Because few departments welcome outsiders who want to change the way they run things, Rivera uses public data as evidence to inspire such change. He has single-handedly compiled the largest state database on internal affairs in New Jersey with Excel spreadsheets full of over 100,000 complaints filed against police departments and staff over a 10-year period.
He takes the attorney general’s annual report and compares it to the 21 statewide reports he requests, as well as to reports from hundreds of municipalities, and then compares them to each other to “see if they jibe.” Rivera said, “There are discrepancies every time.”
He said some departments are not keeping accurate track of information that is vital to departmental accountability, effective policing, reduction of liability and lawsuits, and to the reduction of police officer injury. And, he added, it saves taxpayers’ money.
Police departments and reporters come to Rivera for his collected data, but he said, “They should have it themselves. This is my eventual goal.”
What accounts for this systemic disorganization and misinformation? “It’s part oversight, part inexperience, and part lack of training,” Rivera said.

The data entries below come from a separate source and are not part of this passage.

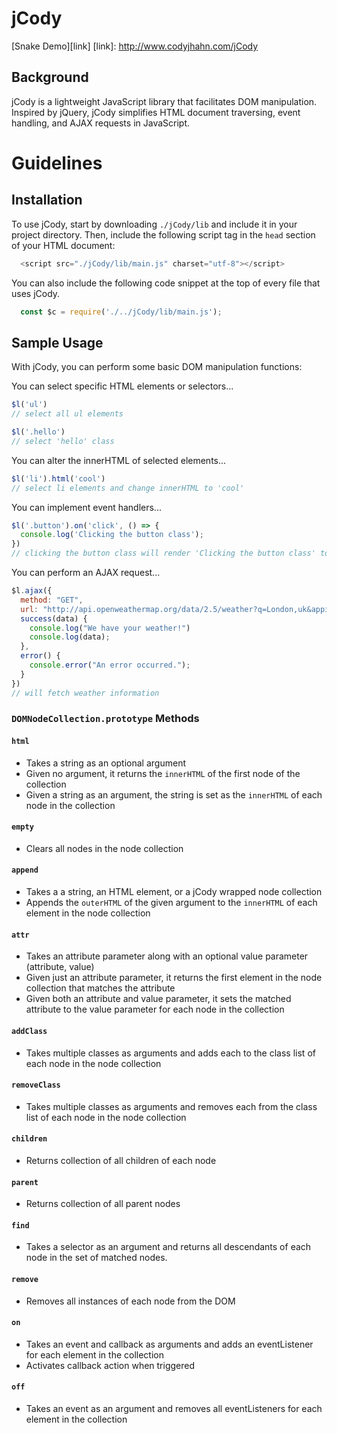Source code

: # jCody

[Snake Demo][link]
[link]: http://www.codyjhahn.com/jCody

## Background

jCody is a lightweight JavaScript library that facilitates DOM manipulation. Inspired by jQuery, jCody simplifies HTML document traversing, event handling, and AJAX requests in JavaScript.

# Guidelines

## Installation

To use jCody, start by downloading `./jCody/lib` and include it in your project directory. Then, include the following script tag in the `head` section of your HTML document:

``` javascript
  <script src="./jCody/lib/main.js" charset="utf-8"></script>
```

You can also include the following code snippet at the top of every file that uses jCody.

``` javascript
  const $c = require('./../jCody/lib/main.js');
```

## Sample Usage

With jCody, you can perform some basic DOM manipulation functions:

You can select specific HTML elements or selectors...

``` javascript
$l('ul')
// select all ul elements

$l('.hello')
// select 'hello' class
```

You can alter the innerHTML of selected elements...

``` javascript
$l('li').html('cool')
// select li elements and change innerHTML to 'cool'
```

You can implement event handlers...

``` javascript
$l('.button').on('click', () => {
  console.log('Clicking the button class');
})
// clicking the button class will render 'Clicking the button class' to the console
```

You can perform an AJAX request...

``` javascript
$l.ajax({
  method: "GET",
  url: "http://api.openweathermap.org/data/2.5/weather?q=London,uk&appid=bcb83c4b54aee8418983c2aff3073b3b",
  success(data) {
    console.log("We have your weather!")
    console.log(data);
  },
  error() {
    console.error("An error occurred.");
  }
})
// will fetch weather information
```

### `DOMNodeCollection.prototype` Methods

#### `html`
* Takes a string as an optional argument
* Given no argument, it returns the `innerHTML` of the first node of the collection
* Given a string as an argument, the string is set as the `innerHTML` of each node in the collection

#### `empty`
* Clears all nodes in the node collection

#### `append`
* Takes a a string, an HTML element, or a jCody wrapped node collection
* Appends the `outerHTML` of the given argument to the `innerHTML` of each element in the node collection

#### `attr`
* Takes an attribute parameter along with an optional value parameter (attribute, value)
* Given just an attribute parameter, it returns the first element in the node collection that matches the attribute
* Given both an attribute and value parameter, it sets the matched attribute to the value parameter for each node in the collection

#### `addClass`
* Takes multiple classes as arguments and adds each to the class list of each node in the node collection

#### `removeClass`
* Takes multiple classes as arguments and removes each from the class list of each node in the node collection

#### `children`
* Returns collection of all children of each node

#### `parent`
* Returns collection of all parent nodes

#### `find`
* Takes a selector as an argument and returns all descendants of each node in the set of matched nodes.

#### `remove`
* Removes all instances of each node from the DOM

#### `on`
* Takes an event and callback as arguments and adds an eventListener for each element in the collection
* Activates callback action when triggered  

#### `off`
* Takes an event as an argument and removes all eventListeners for each element in the collection
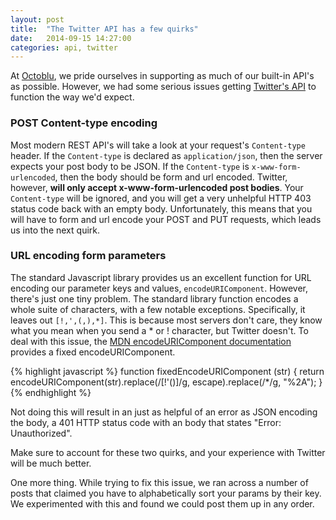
 ```yaml
---
layout: post
title:  "The Twitter API has a few quirks"
date:   2014-09-15 14:27:00
categories: api, twitter
---
```


At [Octoblu](https://octoblu.com), we pride ourselves in supporting as much of our built-in API's as possible. However, we had some serious issues getting [Twitter's API](https://dev.twitter.com/) to function the way we'd expect.

### POST Content-type encoding

Most modern REST API's will take a look at your request's `Content-type` header. If the `Content-type` is declared as `application/json`, then the server expects your post body to be JSON. If the `Content-type` is `x-www-form-urlencoded`, then the body should be form and url encoded. Twitter, however, **will only accept x-www-form-urlencoded post bodies**. Your `Content-type` will be ignored, and you will get a very unhelpful HTTP 403 status code back with an empty body. Unfortunately, this means that you will have to form and url encode your POST and PUT requests, which leads us into the next quirk.

<!--more-->

### URL encoding form parameters

The standard Javascript library provides us an excellent function for URL encoding our parameter keys and values, `encodeURIComponent`. However, there's just one tiny problem. The standard library function encodes a whole suite of characters, with a few notable exceptions. Specifically, it leaves out `[!,',(,),*]`. This is because most servers don't care, they know what you mean when you send a * or ! character, but Twitter doesn't. To deal with this issue, the [MDN encodeURIComponent documentation](https://developer.mozilla.org/en-US/docs/Web/JavaScript/Reference/Global_Objects/encodeURIComponent) provides a fixed encodeURIComponent.

{% highlight javascript %}
function fixedEncodeURIComponent (str) {
  return encodeURIComponent(str).replace(/[!'()]/g, escape).replace(/\*/g, "%2A");
}
{% endhighlight %}

Not doing this will result in an just as helpful of an error as JSON encoding the body, a 401 HTTP status code with an body that states "Error: Unauthorized".

Make sure to account for these two quirks, and your experience with Twitter will be much better.

One more thing. While trying to fix this issue, we ran across a number of posts that claimed you have to alphabetically sort your params by their key. We experimented with this and found we could post them up in any order.
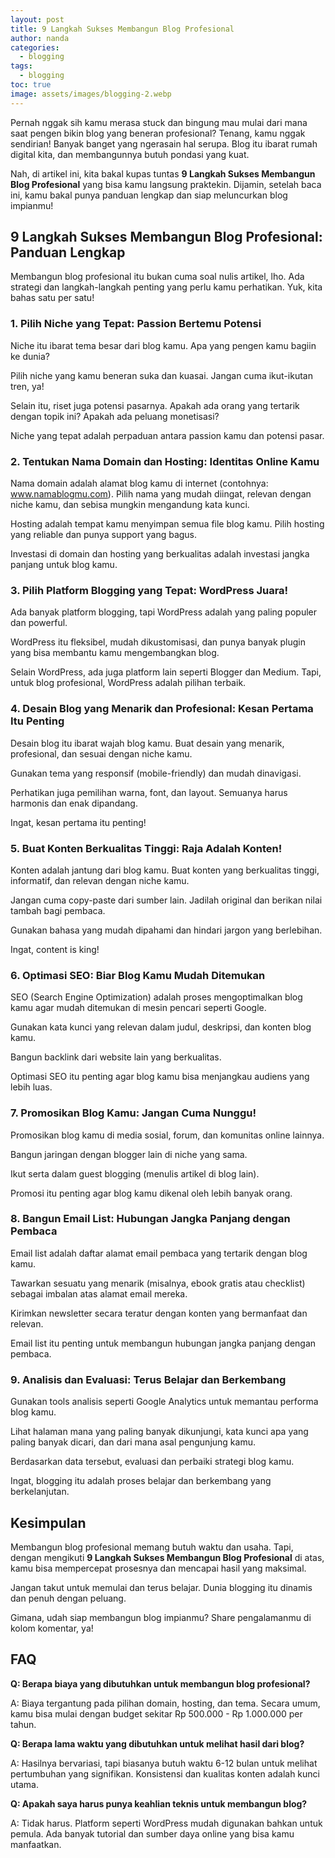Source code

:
```yaml
---
layout: post
title: 9 Langkah Sukses Membangun Blog Profesional
author: nanda
categories:
  - blogging
tags:
  - blogging
toc: true
image: assets/images/blogging-2.webp
---
```



Pernah nggak sih kamu merasa stuck dan bingung mau mulai dari mana saat pengen bikin blog yang beneran profesional? Tenang, kamu nggak sendirian! Banyak banget yang ngerasain hal serupa. Blog itu ibarat rumah digital kita, dan membangunnya butuh pondasi yang kuat.

Nah, di artikel ini, kita bakal kupas tuntas **9 Langkah Sukses Membangun Blog Profesional** yang bisa kamu langsung praktekin. Dijamin, setelah baca ini, kamu bakal punya panduan lengkap dan siap meluncurkan blog impianmu!

## 9 Langkah Sukses Membangun Blog Profesional: Panduan Lengkap

Membangun blog profesional itu bukan cuma soal nulis artikel, lho. Ada strategi dan langkah-langkah penting yang perlu kamu perhatikan. Yuk, kita bahas satu per satu!

### 1\. Pilih Niche yang Tepat: Passion Bertemu Potensi

Niche itu ibarat tema besar dari blog kamu. Apa yang pengen kamu bagiin ke dunia?

Pilih niche yang kamu beneran suka dan kuasai. Jangan cuma ikut-ikutan tren, ya!

Selain itu, riset juga potensi pasarnya. Apakah ada orang yang tertarik dengan topik ini? Apakah ada peluang monetisasi?

Niche yang tepat adalah perpaduan antara passion kamu dan potensi pasar.

### 2\. Tentukan Nama Domain dan Hosting: Identitas Online Kamu

Nama domain adalah alamat blog kamu di internet (contohnya: www.namablogmu.com). Pilih nama yang mudah diingat, relevan dengan niche kamu, dan sebisa mungkin mengandung kata kunci.

Hosting adalah tempat kamu menyimpan semua file blog kamu. Pilih hosting yang reliable dan punya support yang bagus.

Investasi di domain dan hosting yang berkualitas adalah investasi jangka panjang untuk blog kamu.

### 3\. Pilih Platform Blogging yang Tepat: WordPress Juara!

Ada banyak platform blogging, tapi WordPress adalah yang paling populer dan powerful.

WordPress itu fleksibel, mudah dikustomisasi, dan punya banyak plugin yang bisa membantu kamu mengembangkan blog.

Selain WordPress, ada juga platform lain seperti Blogger dan Medium. Tapi, untuk blog profesional, WordPress adalah pilihan terbaik.

### 4\. Desain Blog yang Menarik dan Profesional: Kesan Pertama Itu Penting

Desain blog itu ibarat wajah blog kamu. Buat desain yang menarik, profesional, dan sesuai dengan niche kamu.

Gunakan tema yang responsif (mobile-friendly) dan mudah dinavigasi.

Perhatikan juga pemilihan warna, font, dan layout. Semuanya harus harmonis dan enak dipandang.

Ingat, kesan pertama itu penting!

### 5\. Buat Konten Berkualitas Tinggi: Raja Adalah Konten!

Konten adalah jantung dari blog kamu. Buat konten yang berkualitas tinggi, informatif, dan relevan dengan niche kamu.

Jangan cuma copy-paste dari sumber lain. Jadilah original dan berikan nilai tambah bagi pembaca.

Gunakan bahasa yang mudah dipahami dan hindari jargon yang berlebihan.

Ingat, content is king!

### 6\. Optimasi SEO: Biar Blog Kamu Mudah Ditemukan

SEO (Search Engine Optimization) adalah proses mengoptimalkan blog kamu agar mudah ditemukan di mesin pencari seperti Google.

Gunakan kata kunci yang relevan dalam judul, deskripsi, dan konten blog kamu.

Bangun backlink dari website lain yang berkualitas.

Optimasi SEO itu penting agar blog kamu bisa menjangkau audiens yang lebih luas.

### 7\. Promosikan Blog Kamu: Jangan Cuma Nunggu!

Promosikan blog kamu di media sosial, forum, dan komunitas online lainnya.

Bangun jaringan dengan blogger lain di niche yang sama.

Ikut serta dalam guest blogging (menulis artikel di blog lain).

Promosi itu penting agar blog kamu dikenal oleh lebih banyak orang.

### 8\. Bangun Email List: Hubungan Jangka Panjang dengan Pembaca

Email list adalah daftar alamat email pembaca yang tertarik dengan blog kamu.

Tawarkan sesuatu yang menarik (misalnya, ebook gratis atau checklist) sebagai imbalan atas alamat email mereka.

Kirimkan newsletter secara teratur dengan konten yang bermanfaat dan relevan.

Email list itu penting untuk membangun hubungan jangka panjang dengan pembaca.

### 9\. Analisis dan Evaluasi: Terus Belajar dan Berkembang

Gunakan tools analisis seperti Google Analytics untuk memantau performa blog kamu.

Lihat halaman mana yang paling banyak dikunjungi, kata kunci apa yang paling banyak dicari, dan dari mana asal pengunjung kamu.

Berdasarkan data tersebut, evaluasi dan perbaiki strategi blog kamu.

Ingat, blogging itu adalah proses belajar dan berkembang yang berkelanjutan.

## Kesimpulan

Membangun blog profesional memang butuh waktu dan usaha. Tapi, dengan mengikuti **9 Langkah Sukses Membangun Blog Profesional** di atas, kamu bisa mempercepat prosesnya dan mencapai hasil yang maksimal.

Jangan takut untuk memulai dan terus belajar. Dunia blogging itu dinamis dan penuh dengan peluang.

Gimana, udah siap membangun blog impianmu? Share pengalamanmu di kolom komentar, ya!

## FAQ

**Q: Berapa biaya yang dibutuhkan untuk membangun blog profesional?**

A: Biaya tergantung pada pilihan domain, hosting, dan tema. Secara umum, kamu bisa mulai dengan budget sekitar Rp 500.000 - Rp 1.000.000 per tahun.

**Q: Berapa lama waktu yang dibutuhkan untuk melihat hasil dari blog?**

A: Hasilnya bervariasi, tapi biasanya butuh waktu 6-12 bulan untuk melihat pertumbuhan yang signifikan. Konsistensi dan kualitas konten adalah kunci utama.

**Q: Apakah saya harus punya keahlian teknis untuk membangun blog?**

A: Tidak harus. Platform seperti WordPress mudah digunakan bahkan untuk pemula. Ada banyak tutorial dan sumber daya online yang bisa kamu manfaatkan.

His quest “stems from the West New York case. Had it not been for that experience, I would have thought everything was just peachy-keen.”

Back to the beat?

Yet, Rivera is currently in litigation to return as an active member of the West New York police force. For him it is strictly a matter of duty and morality.
Rivera still collects a disability retirement pension even though his PTSD has been effectively treated, he says: “I can’t consciously accept disability benefits if I’m no longer disabled.”
He’s confident he will win the case and is eager to finish the police officer career he began over 20 years ago.
While the state Police and Firemen’s Retirement System has approved him for reinstatement, they deemed it should be a matter between Rivera and the Town of West New York — because when Rivera settled his civil suit in federal court and retired on disability in 2002, part of the settlement required that he never try to get his old job back.
As for the rest of his work, he says he’d be able to maintain some of it, and the rest he’d have to let go.
“My legacy will already be in place with the reforms I’ve worked so hard for,” he said, “and also through my mentoring.”